#### Task item
Give the number of lines in the material below that contain the word "Implementation". No other content is needed.
*** Raw data ***
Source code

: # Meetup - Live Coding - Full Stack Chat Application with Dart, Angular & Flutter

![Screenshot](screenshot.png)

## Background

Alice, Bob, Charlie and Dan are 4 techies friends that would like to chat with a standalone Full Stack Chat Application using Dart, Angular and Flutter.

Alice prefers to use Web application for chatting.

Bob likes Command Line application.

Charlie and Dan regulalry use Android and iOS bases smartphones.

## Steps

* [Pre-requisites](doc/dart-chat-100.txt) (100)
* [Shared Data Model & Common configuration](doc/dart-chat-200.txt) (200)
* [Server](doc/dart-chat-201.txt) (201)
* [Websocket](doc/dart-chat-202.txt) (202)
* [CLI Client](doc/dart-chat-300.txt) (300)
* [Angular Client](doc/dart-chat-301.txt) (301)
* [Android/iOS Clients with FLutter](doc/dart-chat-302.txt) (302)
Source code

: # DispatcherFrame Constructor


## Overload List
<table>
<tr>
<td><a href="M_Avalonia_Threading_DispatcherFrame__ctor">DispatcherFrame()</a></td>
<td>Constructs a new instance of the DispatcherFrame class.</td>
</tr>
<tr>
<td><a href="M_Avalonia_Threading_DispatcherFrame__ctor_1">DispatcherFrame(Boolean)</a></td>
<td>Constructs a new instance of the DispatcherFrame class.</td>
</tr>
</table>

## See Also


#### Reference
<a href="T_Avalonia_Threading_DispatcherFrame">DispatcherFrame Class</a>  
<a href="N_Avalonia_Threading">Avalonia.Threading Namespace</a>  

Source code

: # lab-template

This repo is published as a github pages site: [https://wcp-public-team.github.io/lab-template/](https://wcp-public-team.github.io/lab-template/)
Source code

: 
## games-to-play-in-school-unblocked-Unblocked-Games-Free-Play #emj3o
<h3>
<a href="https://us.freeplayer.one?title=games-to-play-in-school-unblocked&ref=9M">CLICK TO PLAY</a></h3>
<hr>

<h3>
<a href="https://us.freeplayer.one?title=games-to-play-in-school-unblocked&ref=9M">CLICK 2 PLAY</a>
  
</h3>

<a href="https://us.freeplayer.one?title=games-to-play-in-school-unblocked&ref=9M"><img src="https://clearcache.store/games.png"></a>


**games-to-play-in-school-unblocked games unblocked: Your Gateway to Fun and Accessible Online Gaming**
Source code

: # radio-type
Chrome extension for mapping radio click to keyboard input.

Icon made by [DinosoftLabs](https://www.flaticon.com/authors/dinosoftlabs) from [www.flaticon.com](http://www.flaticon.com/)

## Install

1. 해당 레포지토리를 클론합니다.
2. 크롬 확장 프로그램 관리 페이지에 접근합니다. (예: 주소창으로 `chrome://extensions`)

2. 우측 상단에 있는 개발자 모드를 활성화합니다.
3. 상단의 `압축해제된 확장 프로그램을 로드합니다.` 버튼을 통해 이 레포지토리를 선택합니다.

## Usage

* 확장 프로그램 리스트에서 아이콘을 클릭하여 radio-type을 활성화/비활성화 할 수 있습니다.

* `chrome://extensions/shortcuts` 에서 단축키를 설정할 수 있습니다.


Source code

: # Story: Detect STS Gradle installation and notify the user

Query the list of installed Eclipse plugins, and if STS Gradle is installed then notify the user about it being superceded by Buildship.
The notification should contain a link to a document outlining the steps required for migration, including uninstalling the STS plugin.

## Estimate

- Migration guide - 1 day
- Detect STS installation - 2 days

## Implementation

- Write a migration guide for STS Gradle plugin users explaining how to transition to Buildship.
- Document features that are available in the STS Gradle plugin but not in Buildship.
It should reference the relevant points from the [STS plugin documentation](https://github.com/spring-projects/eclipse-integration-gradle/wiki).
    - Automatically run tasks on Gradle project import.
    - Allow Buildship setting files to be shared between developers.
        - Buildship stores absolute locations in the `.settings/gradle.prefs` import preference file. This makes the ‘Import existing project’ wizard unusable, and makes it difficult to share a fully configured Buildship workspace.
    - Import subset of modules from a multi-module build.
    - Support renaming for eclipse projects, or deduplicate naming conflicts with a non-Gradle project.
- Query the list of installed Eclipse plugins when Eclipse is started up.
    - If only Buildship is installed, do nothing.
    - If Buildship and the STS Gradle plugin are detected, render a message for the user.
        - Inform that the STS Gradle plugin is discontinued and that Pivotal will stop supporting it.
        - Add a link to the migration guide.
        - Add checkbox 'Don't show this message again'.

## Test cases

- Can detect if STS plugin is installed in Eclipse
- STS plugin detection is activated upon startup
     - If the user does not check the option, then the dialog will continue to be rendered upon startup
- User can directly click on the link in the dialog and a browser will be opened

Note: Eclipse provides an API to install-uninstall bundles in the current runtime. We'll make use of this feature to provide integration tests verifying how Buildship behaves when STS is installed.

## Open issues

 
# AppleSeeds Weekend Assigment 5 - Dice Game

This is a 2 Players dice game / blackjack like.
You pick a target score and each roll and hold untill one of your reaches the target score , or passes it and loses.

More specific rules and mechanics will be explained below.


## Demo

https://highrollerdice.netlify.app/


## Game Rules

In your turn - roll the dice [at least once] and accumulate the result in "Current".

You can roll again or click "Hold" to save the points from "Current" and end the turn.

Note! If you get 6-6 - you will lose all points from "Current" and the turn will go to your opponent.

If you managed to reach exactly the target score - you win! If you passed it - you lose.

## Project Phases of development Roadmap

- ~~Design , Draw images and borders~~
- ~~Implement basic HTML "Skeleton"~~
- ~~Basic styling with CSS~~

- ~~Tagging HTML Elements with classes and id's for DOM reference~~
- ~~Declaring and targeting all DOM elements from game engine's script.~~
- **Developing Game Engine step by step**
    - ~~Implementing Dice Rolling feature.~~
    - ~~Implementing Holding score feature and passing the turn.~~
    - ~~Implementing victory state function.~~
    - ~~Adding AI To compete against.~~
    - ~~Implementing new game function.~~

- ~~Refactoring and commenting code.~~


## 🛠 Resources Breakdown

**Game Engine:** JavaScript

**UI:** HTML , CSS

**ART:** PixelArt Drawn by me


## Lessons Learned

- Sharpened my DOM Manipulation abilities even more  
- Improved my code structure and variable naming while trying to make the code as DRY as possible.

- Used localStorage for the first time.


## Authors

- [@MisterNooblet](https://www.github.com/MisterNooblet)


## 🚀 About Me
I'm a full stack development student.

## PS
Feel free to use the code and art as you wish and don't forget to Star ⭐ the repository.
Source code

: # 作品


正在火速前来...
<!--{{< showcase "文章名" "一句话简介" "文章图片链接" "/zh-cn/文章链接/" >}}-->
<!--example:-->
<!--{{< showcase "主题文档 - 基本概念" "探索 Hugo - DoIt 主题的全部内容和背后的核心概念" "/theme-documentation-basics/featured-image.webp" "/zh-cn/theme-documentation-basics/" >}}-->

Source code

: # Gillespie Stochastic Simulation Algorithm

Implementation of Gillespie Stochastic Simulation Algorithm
*** End of Raw data ***
#### Task output
2